DATA TO EXAMINE —
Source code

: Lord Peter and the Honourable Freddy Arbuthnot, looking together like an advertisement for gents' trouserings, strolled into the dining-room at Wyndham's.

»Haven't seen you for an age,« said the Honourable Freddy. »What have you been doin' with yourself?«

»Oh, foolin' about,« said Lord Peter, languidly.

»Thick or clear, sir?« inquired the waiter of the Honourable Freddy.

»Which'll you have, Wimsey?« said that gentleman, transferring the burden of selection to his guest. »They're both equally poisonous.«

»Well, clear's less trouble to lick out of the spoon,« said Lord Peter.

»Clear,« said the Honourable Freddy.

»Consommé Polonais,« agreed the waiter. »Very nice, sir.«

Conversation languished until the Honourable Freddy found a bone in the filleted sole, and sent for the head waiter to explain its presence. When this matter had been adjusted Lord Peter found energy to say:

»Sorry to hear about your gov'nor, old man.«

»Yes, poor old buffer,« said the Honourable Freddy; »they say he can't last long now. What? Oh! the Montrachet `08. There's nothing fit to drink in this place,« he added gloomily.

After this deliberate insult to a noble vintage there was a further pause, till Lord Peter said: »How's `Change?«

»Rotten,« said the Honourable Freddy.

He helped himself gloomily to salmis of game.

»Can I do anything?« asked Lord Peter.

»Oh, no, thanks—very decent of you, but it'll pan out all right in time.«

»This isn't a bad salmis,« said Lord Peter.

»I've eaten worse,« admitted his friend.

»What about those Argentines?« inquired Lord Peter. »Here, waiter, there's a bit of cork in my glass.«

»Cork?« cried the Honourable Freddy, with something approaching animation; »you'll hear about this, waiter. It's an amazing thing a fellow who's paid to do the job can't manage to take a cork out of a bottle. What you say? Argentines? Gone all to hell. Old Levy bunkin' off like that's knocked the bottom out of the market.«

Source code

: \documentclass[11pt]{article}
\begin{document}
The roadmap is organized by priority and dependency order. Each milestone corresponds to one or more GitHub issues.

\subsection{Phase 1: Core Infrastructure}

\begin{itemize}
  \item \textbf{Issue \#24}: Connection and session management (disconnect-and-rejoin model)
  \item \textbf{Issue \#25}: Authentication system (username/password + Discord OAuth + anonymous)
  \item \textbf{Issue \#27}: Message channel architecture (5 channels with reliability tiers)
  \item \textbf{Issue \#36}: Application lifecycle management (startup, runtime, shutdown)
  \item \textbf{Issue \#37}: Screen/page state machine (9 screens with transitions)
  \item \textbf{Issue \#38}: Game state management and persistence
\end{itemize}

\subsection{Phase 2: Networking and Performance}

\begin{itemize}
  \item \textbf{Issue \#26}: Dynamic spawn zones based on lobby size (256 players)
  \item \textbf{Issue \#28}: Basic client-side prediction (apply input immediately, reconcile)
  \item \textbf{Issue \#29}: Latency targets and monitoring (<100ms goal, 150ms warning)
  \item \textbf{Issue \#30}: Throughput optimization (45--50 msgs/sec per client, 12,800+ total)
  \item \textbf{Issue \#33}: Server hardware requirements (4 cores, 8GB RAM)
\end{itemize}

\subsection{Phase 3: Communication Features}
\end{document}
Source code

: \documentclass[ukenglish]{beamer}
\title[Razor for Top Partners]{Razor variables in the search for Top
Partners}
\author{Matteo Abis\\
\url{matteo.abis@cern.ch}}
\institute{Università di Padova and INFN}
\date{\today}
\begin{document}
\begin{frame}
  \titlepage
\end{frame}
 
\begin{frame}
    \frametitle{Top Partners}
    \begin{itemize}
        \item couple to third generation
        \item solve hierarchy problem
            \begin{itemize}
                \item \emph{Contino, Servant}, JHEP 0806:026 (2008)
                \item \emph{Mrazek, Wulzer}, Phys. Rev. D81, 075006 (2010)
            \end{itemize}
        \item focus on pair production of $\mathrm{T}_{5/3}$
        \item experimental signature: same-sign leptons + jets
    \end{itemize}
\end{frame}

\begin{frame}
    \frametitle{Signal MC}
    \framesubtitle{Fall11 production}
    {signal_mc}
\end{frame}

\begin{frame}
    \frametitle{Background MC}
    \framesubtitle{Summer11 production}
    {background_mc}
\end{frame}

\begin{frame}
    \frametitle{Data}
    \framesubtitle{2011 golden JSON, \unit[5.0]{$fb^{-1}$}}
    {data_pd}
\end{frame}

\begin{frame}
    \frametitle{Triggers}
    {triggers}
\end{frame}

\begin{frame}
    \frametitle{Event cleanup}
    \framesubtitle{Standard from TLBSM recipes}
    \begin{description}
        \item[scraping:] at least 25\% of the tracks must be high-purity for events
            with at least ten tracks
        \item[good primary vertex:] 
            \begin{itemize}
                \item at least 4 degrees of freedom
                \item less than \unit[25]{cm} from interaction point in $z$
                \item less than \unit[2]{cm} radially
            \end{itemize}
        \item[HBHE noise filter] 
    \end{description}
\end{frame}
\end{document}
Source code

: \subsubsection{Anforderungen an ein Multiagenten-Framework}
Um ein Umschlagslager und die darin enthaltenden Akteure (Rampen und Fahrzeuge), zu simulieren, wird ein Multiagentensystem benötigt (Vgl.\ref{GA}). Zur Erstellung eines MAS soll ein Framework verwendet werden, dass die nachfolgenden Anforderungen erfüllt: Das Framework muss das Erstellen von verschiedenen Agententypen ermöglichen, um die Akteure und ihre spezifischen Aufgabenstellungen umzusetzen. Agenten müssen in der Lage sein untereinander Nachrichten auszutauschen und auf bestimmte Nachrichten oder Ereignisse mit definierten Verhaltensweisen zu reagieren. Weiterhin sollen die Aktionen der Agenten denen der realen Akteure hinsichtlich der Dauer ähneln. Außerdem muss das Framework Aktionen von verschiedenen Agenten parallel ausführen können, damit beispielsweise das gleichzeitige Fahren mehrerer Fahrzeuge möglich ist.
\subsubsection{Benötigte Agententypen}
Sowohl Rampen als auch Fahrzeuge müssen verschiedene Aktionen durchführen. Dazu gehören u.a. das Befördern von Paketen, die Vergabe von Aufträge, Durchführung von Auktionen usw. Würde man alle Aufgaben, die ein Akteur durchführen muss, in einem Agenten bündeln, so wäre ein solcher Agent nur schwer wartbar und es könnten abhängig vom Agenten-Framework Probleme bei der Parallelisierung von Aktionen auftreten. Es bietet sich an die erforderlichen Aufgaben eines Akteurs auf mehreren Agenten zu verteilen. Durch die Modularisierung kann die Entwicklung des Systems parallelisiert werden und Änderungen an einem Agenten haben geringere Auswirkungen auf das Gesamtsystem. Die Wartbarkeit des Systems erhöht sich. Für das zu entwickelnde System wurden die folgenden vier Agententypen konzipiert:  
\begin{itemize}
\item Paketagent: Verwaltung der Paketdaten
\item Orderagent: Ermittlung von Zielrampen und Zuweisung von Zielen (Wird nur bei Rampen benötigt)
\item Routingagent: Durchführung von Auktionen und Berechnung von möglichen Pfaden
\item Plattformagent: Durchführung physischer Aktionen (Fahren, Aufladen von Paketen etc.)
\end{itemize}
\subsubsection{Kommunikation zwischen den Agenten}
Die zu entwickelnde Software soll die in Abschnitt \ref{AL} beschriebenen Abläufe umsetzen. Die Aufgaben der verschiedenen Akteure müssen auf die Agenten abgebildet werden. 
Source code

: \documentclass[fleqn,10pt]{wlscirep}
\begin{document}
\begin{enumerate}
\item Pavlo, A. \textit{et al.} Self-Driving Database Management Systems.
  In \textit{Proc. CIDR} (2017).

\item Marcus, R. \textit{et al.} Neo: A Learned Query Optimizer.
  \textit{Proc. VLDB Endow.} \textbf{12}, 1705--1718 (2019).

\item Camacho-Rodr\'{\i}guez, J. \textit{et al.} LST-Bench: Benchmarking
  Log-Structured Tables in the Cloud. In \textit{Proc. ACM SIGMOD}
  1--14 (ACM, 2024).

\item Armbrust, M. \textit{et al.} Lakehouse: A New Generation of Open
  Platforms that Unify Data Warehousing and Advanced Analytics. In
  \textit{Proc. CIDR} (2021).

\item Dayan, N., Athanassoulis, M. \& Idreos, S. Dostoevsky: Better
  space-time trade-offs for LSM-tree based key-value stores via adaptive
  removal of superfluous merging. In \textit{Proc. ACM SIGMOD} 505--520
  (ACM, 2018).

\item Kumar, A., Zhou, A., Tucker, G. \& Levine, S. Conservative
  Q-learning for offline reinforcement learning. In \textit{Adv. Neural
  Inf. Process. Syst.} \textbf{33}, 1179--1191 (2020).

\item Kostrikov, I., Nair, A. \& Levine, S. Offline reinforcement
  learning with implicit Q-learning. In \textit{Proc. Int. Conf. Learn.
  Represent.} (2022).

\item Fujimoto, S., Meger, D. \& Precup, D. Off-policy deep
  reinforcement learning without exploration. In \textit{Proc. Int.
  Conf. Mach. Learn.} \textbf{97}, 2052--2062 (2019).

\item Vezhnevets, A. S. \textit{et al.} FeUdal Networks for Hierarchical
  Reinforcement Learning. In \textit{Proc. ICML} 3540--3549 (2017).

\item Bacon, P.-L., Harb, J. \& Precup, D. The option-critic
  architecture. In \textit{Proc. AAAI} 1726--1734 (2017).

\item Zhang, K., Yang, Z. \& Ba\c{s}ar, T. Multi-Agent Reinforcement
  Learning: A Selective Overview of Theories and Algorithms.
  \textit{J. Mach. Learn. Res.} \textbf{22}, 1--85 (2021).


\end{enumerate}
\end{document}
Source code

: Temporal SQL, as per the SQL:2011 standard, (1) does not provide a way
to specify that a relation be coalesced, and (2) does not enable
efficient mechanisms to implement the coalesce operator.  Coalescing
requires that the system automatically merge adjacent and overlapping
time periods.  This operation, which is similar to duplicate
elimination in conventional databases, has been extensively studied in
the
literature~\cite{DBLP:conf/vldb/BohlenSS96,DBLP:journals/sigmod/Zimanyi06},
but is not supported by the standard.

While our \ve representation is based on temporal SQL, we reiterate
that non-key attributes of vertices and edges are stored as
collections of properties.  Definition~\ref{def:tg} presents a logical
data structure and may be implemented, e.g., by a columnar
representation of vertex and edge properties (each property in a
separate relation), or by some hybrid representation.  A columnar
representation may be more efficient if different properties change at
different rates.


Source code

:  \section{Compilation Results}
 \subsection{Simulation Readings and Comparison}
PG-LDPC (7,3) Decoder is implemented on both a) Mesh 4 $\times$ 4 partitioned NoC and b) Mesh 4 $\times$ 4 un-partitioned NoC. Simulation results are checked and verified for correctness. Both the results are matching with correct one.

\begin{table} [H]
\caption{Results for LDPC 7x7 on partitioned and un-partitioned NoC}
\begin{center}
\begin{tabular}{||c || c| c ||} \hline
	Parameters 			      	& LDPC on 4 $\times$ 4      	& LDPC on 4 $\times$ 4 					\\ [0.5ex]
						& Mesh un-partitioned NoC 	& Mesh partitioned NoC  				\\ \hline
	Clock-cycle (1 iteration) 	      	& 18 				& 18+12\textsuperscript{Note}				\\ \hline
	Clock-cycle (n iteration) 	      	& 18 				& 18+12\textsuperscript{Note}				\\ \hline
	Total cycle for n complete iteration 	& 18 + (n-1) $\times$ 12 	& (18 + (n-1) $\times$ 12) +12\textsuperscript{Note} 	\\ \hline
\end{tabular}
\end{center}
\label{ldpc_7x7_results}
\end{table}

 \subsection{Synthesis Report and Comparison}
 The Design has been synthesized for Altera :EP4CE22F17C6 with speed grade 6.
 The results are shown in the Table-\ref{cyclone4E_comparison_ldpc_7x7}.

WHAT NEEDS TO BE DONE — I'd like the lines above from the one with "admitted his friend." up to and including the one with "inquired Lord Peter." copied exactly, with no other lines.

REPLY —
»I've eaten worse,« admitted his friend.

»What about those Argentines?« inquired Lord Peter. »Here, waiter, there's a bit of cork in my glass.«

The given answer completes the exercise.